▶ Assignment: Below are some records; output all of them exactly as they read.

━━ Input records ━━

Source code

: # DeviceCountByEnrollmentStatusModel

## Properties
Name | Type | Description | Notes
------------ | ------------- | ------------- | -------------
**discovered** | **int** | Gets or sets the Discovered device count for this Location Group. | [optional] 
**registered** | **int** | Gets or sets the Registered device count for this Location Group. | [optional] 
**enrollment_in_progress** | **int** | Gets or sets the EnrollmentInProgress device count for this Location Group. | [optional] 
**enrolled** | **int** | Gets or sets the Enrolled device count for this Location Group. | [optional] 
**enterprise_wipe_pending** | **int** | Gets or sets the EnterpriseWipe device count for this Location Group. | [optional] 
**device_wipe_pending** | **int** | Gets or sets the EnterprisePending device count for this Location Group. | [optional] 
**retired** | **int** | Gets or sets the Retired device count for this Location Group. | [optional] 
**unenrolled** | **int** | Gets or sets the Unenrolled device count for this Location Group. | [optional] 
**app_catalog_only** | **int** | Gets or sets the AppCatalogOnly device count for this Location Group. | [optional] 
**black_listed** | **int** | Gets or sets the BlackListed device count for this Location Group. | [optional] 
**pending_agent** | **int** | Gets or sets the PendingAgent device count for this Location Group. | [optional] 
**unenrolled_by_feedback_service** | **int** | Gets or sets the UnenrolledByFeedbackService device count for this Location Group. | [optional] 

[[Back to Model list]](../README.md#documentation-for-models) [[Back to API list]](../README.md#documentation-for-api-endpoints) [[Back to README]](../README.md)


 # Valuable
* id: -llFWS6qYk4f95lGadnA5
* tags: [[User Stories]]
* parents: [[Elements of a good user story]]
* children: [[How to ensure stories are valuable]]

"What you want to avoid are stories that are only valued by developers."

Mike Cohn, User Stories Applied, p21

━━━

▶ Exercise response:
Source code

: # DeviceCountByEnrollmentStatusModel

## Properties
Name | Type | Description | Notes
------------ | ------------- | ------------- | -------------
**discovered** | **int** | Gets or sets the Discovered device count for this Location Group. | [optional] 
**registered** | **int** | Gets or sets the Registered device count for this Location Group. | [optional] 
**enrollment_in_progress** | **int** | Gets or sets the EnrollmentInProgress device count for this Location Group. | [optional] 
**enrolled** | **int** | Gets or sets the Enrolled device count for this Location Group. | [optional] 
**enterprise_wipe_pending** | **int** | Gets or sets the EnterpriseWipe device count for this Location Group. | [optional] 
**device_wipe_pending** | **int** | Gets or sets the EnterprisePending device count for this Location Group. | [optional] 
**retired** | **int** | Gets or sets the Retired device count for this Location Group. | [optional] 
**unenrolled** | **int** | Gets or sets the Unenrolled device count for this Location Group. | [optional] 
**app_catalog_only** | **int** | Gets or sets the AppCatalogOnly device count for this Location Group. | [optional] 
**black_listed** | **int** | Gets or sets the BlackListed device count for this Location Group. | [optional] 
**pending_agent** | **int** | Gets or sets the PendingAgent device count for this Location Group. | [optional] 
**unenrolled_by_feedback_service** | **int** | Gets or sets the UnenrolledByFeedbackService device count for this Location Group. | [optional] 

[[Back to Model list]](../README.md#documentation-for-models) [[Back to API list]](../README.md#documentation-for-api-endpoints) [[Back to README]](../README.md)


 # Valuable
* id: -llFWS6qYk4f95lGadnA5
* tags: [[User Stories]]
* parents: [[Elements of a good user story]]
* children: [[How to ensure stories are valuable]]

"What you want to avoid are stories that are only valued by developers."

Mike Cohn, User Stories Applied, p21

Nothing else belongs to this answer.